-- What you are asked to do --
Would you copy the entries that follow exactly, leaving out every picture?

=-=-=-=-=

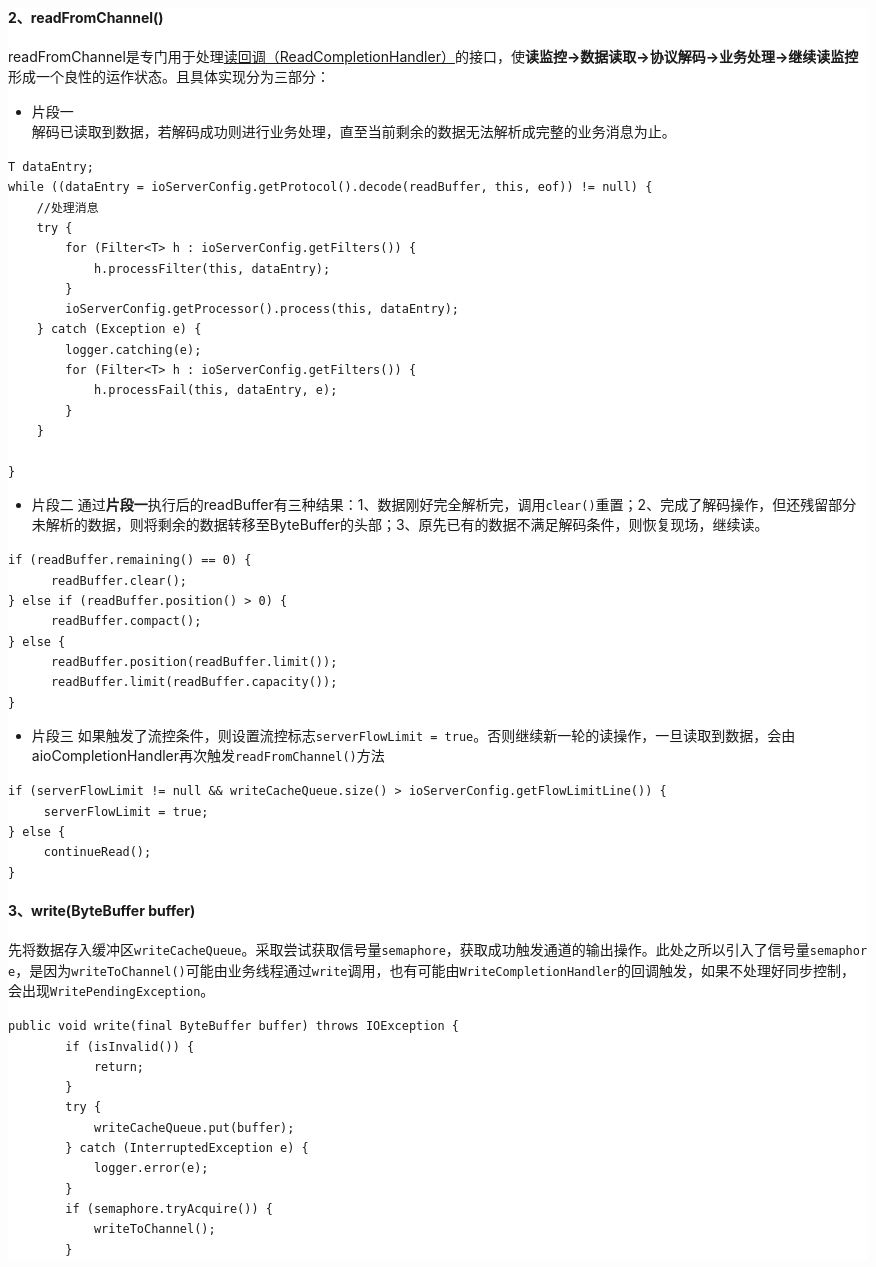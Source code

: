 #### 2、readFromChannel()
readFromChannel是专门用于处理[读回调（ReadCompletionHandler）](http://smartsocket.mydoc.io?v=36765&t=229643)的接口，使**读监控->数据读取->协议解码->业务处理->继续读监控** 形成一个良性的运作状态。且具体实现分为三部分：
- 片段一    
解码已读取到数据，若解码成功则进行业务处理，直至当前剩余的数据无法解析成完整的业务消息为止。

```
T dataEntry;
while ((dataEntry = ioServerConfig.getProtocol().decode(readBuffer, this, eof)) != null) {
    //处理消息
    try {
        for (Filter<T> h : ioServerConfig.getFilters()) {
            h.processFilter(this, dataEntry);
        }
        ioServerConfig.getProcessor().process(this, dataEntry);
    } catch (Exception e) {
        logger.catching(e);
        for (Filter<T> h : ioServerConfig.getFilters()) {
            h.processFail(this, dataEntry, e);
        }
    }

}
```

- 片段二
通过**片段一**执行后的readBuffer有三种结果：1、数据刚好完全解析完，调用`clear()`重置；2、完成了解码操作，但还残留部分未解析的数据，则将剩余的数据转移至ByteBuffer的头部；3、原先已有的数据不满足解码条件，则恢复现场，继续读。
```
if (readBuffer.remaining() == 0) {
      readBuffer.clear();
} else if (readBuffer.position() > 0) {
      readBuffer.compact();
} else {
      readBuffer.position(readBuffer.limit());
      readBuffer.limit(readBuffer.capacity());
}
```

- 片段三
如果触发了流控条件，则设置流控标志`serverFlowLimit = true`。否则继续新一轮的读操作，一旦读取到数据，会由aioCompletionHandler再次触发`readFromChannel()`方法
```
if (serverFlowLimit != null && writeCacheQueue.size() > ioServerConfig.getFlowLimitLine()) {
     serverFlowLimit = true;
} else {
     continueRead();
}
```

#### 3、write(ByteBuffer buffer)
先将数据存入缓冲区`writeCacheQueue`。采取尝试获取信号量`semaphore`，获取成功触发通道的输出操作。此处之所以引入了信号量`semaphore`，是因为`writeToChannel()`可能由业务线程通过`write`调用，也有可能由`WriteCompletionHandler`的回调触发，如果不处理好同步控制，会出现`WritePendingException`。
```
public void write(final ByteBuffer buffer) throws IOException {
        if (isInvalid()) {
            return;
        }
        try {
            writeCacheQueue.put(buffer);
        } catch (InterruptedException e) {
            logger.error(e);
        }
        if (semaphore.tryAcquire()) {
            writeToChannel();
        }
```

=-=-=-=-=

-- Task result --
Source code

: #### 2、readFromChannel()
readFromChannel是专门用于处理[读回调（ReadCompletionHandler）](http://smartsocket.mydoc.io?v=36765&t=229643)的接口，使**读监控->数据读取->协议解码->业务处理->继续读监控** 形成一个良性的运作状态。且具体实现分为三部分：
- 片段一    
解码已读取到数据，若解码成功则进行业务处理，直至当前剩余的数据无法解析成完整的业务消息为止。

```
T dataEntry;
while ((dataEntry = ioServerConfig.getProtocol().decode(readBuffer, this, eof)) != null) {
    //处理消息
    try {
        for (Filter<T> h : ioServerConfig.getFilters()) {
            h.processFilter(this, dataEntry);
        }
        ioServerConfig.getProcessor().process(this, dataEntry);
    } catch (Exception e) {
        logger.catching(e);
        for (Filter<T> h : ioServerConfig.getFilters()) {
            h.processFail(this, dataEntry, e);
        }
    }

}
```

- 片段二
通过**片段一**执行后的readBuffer有三种结果：1、数据刚好完全解析完，调用`clear()`重置；2、完成了解码操作，但还残留部分未解析的数据，则将剩余的数据转移至ByteBuffer的头部；3、原先已有的数据不满足解码条件，则恢复现场，继续读。
```
if (readBuffer.remaining() == 0) {
      readBuffer.clear();
} else if (readBuffer.position() > 0) {
      readBuffer.compact();
} else {
      readBuffer.position(readBuffer.limit());
      readBuffer.limit(readBuffer.capacity());
}
```

- 片段三
如果触发了流控条件，则设置流控标志`serverFlowLimit = true`。否则继续新一轮的读操作，一旦读取到数据，会由aioCompletionHandler再次触发`readFromChannel()`方法
```
if (serverFlowLimit != null && writeCacheQueue.size() > ioServerConfig.getFlowLimitLine()) {
     serverFlowLimit = true;
} else {
     continueRead();
}
```

#### 3、write(ByteBuffer buffer)
先将数据存入缓冲区`writeCacheQueue`。采取尝试获取信号量`semaphore`，获取成功触发通道的输出操作。此处之所以引入了信号量`semaphore`，是因为`writeToChannel()`可能由业务线程通过`write`调用，也有可能由`WriteCompletionHandler`的回调触发，如果不处理好同步控制，会出现`WritePendingException`。
```
public void write(final ByteBuffer buffer) throws IOException {
        if (isInvalid()) {
            return;
        }
        try {
            writeCacheQueue.put(buffer);
        } catch (InterruptedException e) {
            logger.error(e);
        }
        if (semaphore.tryAcquire()) {
            writeToChannel();
        }
```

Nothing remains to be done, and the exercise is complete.